Richard claims first national title after tense final round
RICHARD LATHAM saw two years of hard work pay off when he won the English Men’s Senior Championship, his first national title of a long career, at Bristol & Clifton.
On a final day of sunshine, wind and rain, Latham carded a closing 79 for 221, ten-over-par, to win by three strokes from defending champion Alan Squires and by five from the rest of the field.
Some of the golf in an eventful third round wasn’t pretty but Latham deserved his success, even if he lived on his nerves over the back nine.
“I’ve certainly been through the mill,” he said. “I didn’t play well today and the nerves got the better of me. I got some bad breaks early on which put me on the back foot.
“But I’ve been working towards this for the past two years. I targeted this event for when I became a senior and I have to thank two people for this.
“I’ve been working with coach David Ridley for the past two years to get ready for this. He’s worked on my swing during that time while I have spoken to him every night I’ve been here. I can’t thank him enough.
“The other is my fiancée Lisa, who has given me so much support and boosted my confidence when it’s been down.”
Starting the final round two strokes ahead, he was paired with Stewart King, his closest threat, and Squires.

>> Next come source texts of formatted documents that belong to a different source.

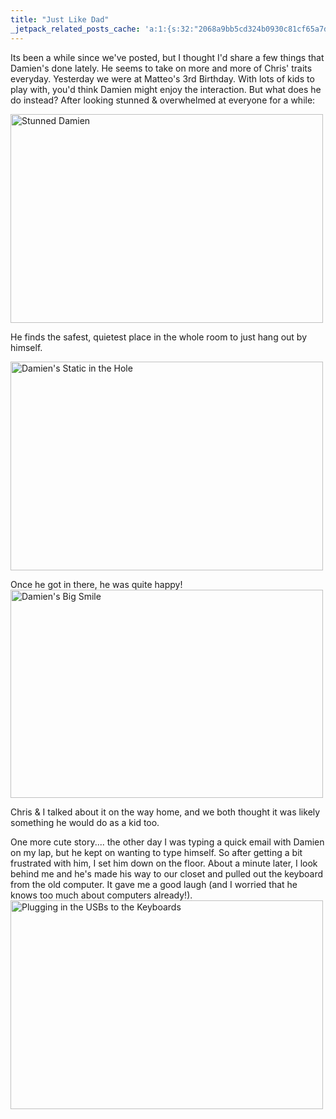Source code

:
 ```yaml
---
title: "Just Like Dad"
_jetpack_related_posts_cache: 'a:1:{s:32:"2068a9bb5cd324b0930c81cf65a7d962";a:2:{s:7:"expires";i:1521738074;s:7:"payload";a:3:{i:0;a:1:{s:2:"id";i:201;}i:1;a:1:{s:2:"id";i:24;}i:2;a:1:{s:2:"id";i:183;}}}}'
---
```

<p>Its been a while since we've posted, but I thought I'd share a few things that Damien's done lately.  He seems to take on more and more of Chris' traits everyday.  Yesterday we were at Matteo's 3rd Birthday.  With lots of kids to play with, you'd think Damien might enjoy the interaction.  But what does he do instead?  After looking stunned &amp; overwhelmed at everyone for a while:</p>
<p><a href="http://www.flickr.com/photos/lemon/2448187438/" class="tt-flickr tt-flickr-Medium"><img src="http://farm3.static.flickr.com/2096/2448187438_45486dfe82.jpg" alt="Stunned Damien" width="500" height="334" border="0" /></a></p>
<p>He finds the safest, quietest place in the whole room to just hang out by himself.</p>
<p><a href="http://www.flickr.com/photos/lemon/2447419685/" class="tt-flickr tt-flickr-Medium"><img src="http://farm3.static.flickr.com/2253/2447419685_74bea24393.jpg" alt="Damien's Static in the Hole" width="500" height="334" border="0" /></a></p>
<p>Once he got in there, he was quite happy!<br />
<a href="http://www.flickr.com/photos/lemon/2447417379/" class="tt-flickr tt-flickr-Medium"><img src="http://farm3.static.flickr.com/2383/2447417379_79b857a8a8.jpg" alt="Damien's Big Smile" width="500" height="333" border="0" /></a></p>
<p>Chris &amp; I talked about it on the way home, and we both thought it was likely something he would do as a kid too.</p>
<p>One more cute story.... the other day I was typing a quick email with Damien on my lap, but he kept on wanting to type himself.  So after getting a bit frustrated with him, I set him down on the floor.  About a minute later, I look behind me and he's made his way to our closet and pulled out the keyboard from the old computer.  It gave me a good laugh (and I worried that he knows too much about computers already!).<a href="http://www.flickr.com/photos/lemon/2442665971/" class="tt-flickr tt-flickr-Medium"><img src="http://farm3.static.flickr.com/2340/2442665971_179c8fffb7.jpg" alt="Plugging in the USBs to the Keyboards" width="500" height="334" border="0" /></a></p>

But while the sun shone everyone began spilling shots.
After covering the front nine in 39, four-over-par, Latham had increased his advantage to five over King, who was out in 42. But as the rain began, the back nine proved a different kettle of fish.
Latham ran up four bogeys in the next five holes as the nerves kicked in and with King dropping just one shot in the same stretch, the lead was down to one. It was then anyone’s championship but the big turning point came at the next two holes, the 16th and 17th.
At 16, King duffed his tee shot into a ditch, took a penalty drop then shanked his third towards the out of bounds only for the ball to bounce back off the boundary bank. From there, he fired a superb uphill approach close and holed the putt for a bogey-five, while Latham made par.
Then, at the 17th, Latham holed a 20-foot birdie putt while King took two from sand for a double-bogey five. The pressure was off and Latham could afford another dropped shot at the last for an inward 40 and still win comfortably.
“That was a fabulous birdie at 17 and something I badly needed,” he added.
Squires, chasing a fourth successive title, came home in 38 for second place, a brave defence in the circumstances, while King slipped back to joint third on 227 alongside another senior international, Andrew Stracey, who shot 77.
The best nett prize went to joint tenth-placed John Yuill from Newmarket on 228, and the best score by a player aged over 65 was won by Stephen Whymark from Woodbridge, who returned a best-of-the-day 74 to also finish in a share of tenth.